At a sombre ceremony marking the 50th anniversary of the Berlin Wall’s construction, Mayor Klaus Wowereit, Chancellor Angela Merkel and President Christian Wulff paid tribute to the 136 people killed trying to get over the Wall to West Berlin.
Wowereit said the Wall, toppled in 1989, should serve as a reminder of freedom and democracy around the world. Church bells peeled while trains and traffic came to a standstill at noon across Berlin for a moment of silence for the victims.
“We don’t have any tolerance for those who nostalgically distort the history of the Berlin Wall and Germany’s division,” Wowereit said at the ceremony in front of a small section of the Wall recently rebuilt for posterity.
“The Wall was part of a dictatorship,” he said. “And it’s alarming that even today some people argue there were good reasons to build the Wall. No! There’s no legitimate reason nor justification for violating human rights and for killings.”

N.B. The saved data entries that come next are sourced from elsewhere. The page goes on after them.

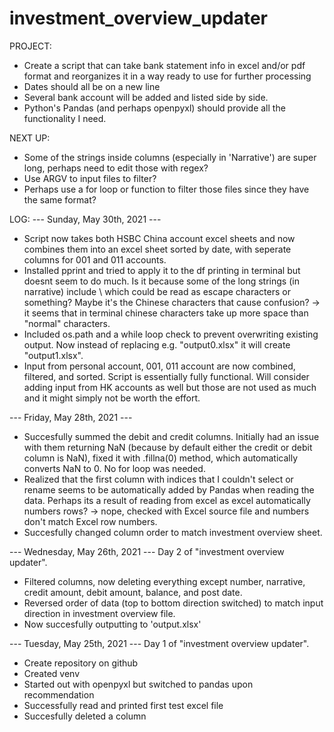 # investment_overview_updater

PROJECT:
- Create a script that can take bank statement info in excel and/or pdf format and reorganizes it in a way ready to use for further processing
- Dates should all be on a new line
- Several bank account will be added and listed side by side.
- Python's Pandas (and perhaps openpyxl) should provide all the functionality I need.


NEXT UP:
- Some of the strings inside  columns (especially in 'Narrative') are super long, perhaps need to edit those with regex?
- Use ARGV to input files to filter?
- Perhaps use a for loop or function to filter those files since they have the same format?


LOG:
--- Sunday, May 30th, 2021 ---
- Script now takes both HSBC China account excel sheets and now combines them into an excel sheet sorted by date, with seperate columns for 001 and 011 accounts.
- Installed pprint and tried to apply it to the df printing in terminal but doesnt seem to do much. Is it because some of the long strings (in narrative) include \ which could be read as escape characters or something? Maybe it's the Chinese characters that cause confusion? -> it seems that in terminal chinese characters take up more space than "normal" characters.
- Included os.path and a while loop check to prevent overwriting existing output. Now instead of replacing e.g. "output0.xlsx" it will create "output1.xlsx".
- Input from personal account, 001, 011 account are now combined, filtered, and sorted. Script is essentially fully functional. Will consider adding input from HK accounts as well but those are not used as much and it might simply not be worth the effort.

--- Friday, May 28th, 2021 ---
- Succesfully summed the debit and credit columns. Initially had an issue with them returning NaN (because by default either the credit or debit column is NaN), fixed it with .fillna(0) method, which automatically converts NaN to 0. No for loop was needed.
- Realized that the first column with indices that I couldn't select or rename seems to be automatically added by Pandas when reading the data. Perhaps its a result of reading from excel as excel automatically numbers rows? -> nope, checked with Excel source file and numbers don't match Excel row numbers.
- Succesfully changed column order to match investment overview sheet.

--- Wednesday, May 26th, 2021 ---
Day 2 of "investment overview updater".
- Filtered columns, now deleting everything except number, narrative, credit amount, debit amount, balance, and post date.
- Reversed order of data (top to bottom direction switched) to match input direction in investment overview file.
- Now succesfully outputting to 'output.xlsx'

--- Tuesday, May 25th, 2021 ---
Day 1 of "investment overview updater".
- Create repository on github
- Created venv
- Started out with openpyxl but switched to pandas upon recommendation
- Successfully read and printed first test excel file
- Succesfully deleted a column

Most of the 160-km (100-mile) Wall encircling West Berlin in the heart of Communist East Germany was quickly torn down or chiseled away in the euphoria of 1989. There were only a few remnants of the 3.6-metre-high Wall left when Germany reunited less than a year later.
Now, as growing numbers of tourists come to Berlin each year searching largely in vain for traces of the Wall, the city has re-erected and restored parts. New buildings have gone up on many parts of the former “death strip” and it is sometimes hard to tell where the barrier once stood.
Yesterday’s ceremony was held at an 800-metre-long piece of the Wall complex on Bernauer Strasse that has been rebuilt. It was the scene of some dramatic escapes after the Wall was built.
People jumped from upper storey windows in buildings on the east side of the Wall to the street on the west. The windows were soon sealed off and the buildings were later demolished.
The shock over the construction of the Berlin Wall in August 1961 is still palpable half a century later.
“We couldn’t believe it happened and we all felt numb when we first saw the Wall,” said Harry Dieter, 80, a retired West Berlin city official who was on his honeymoon in Italy when the Wall was built but returned a few days later to see it.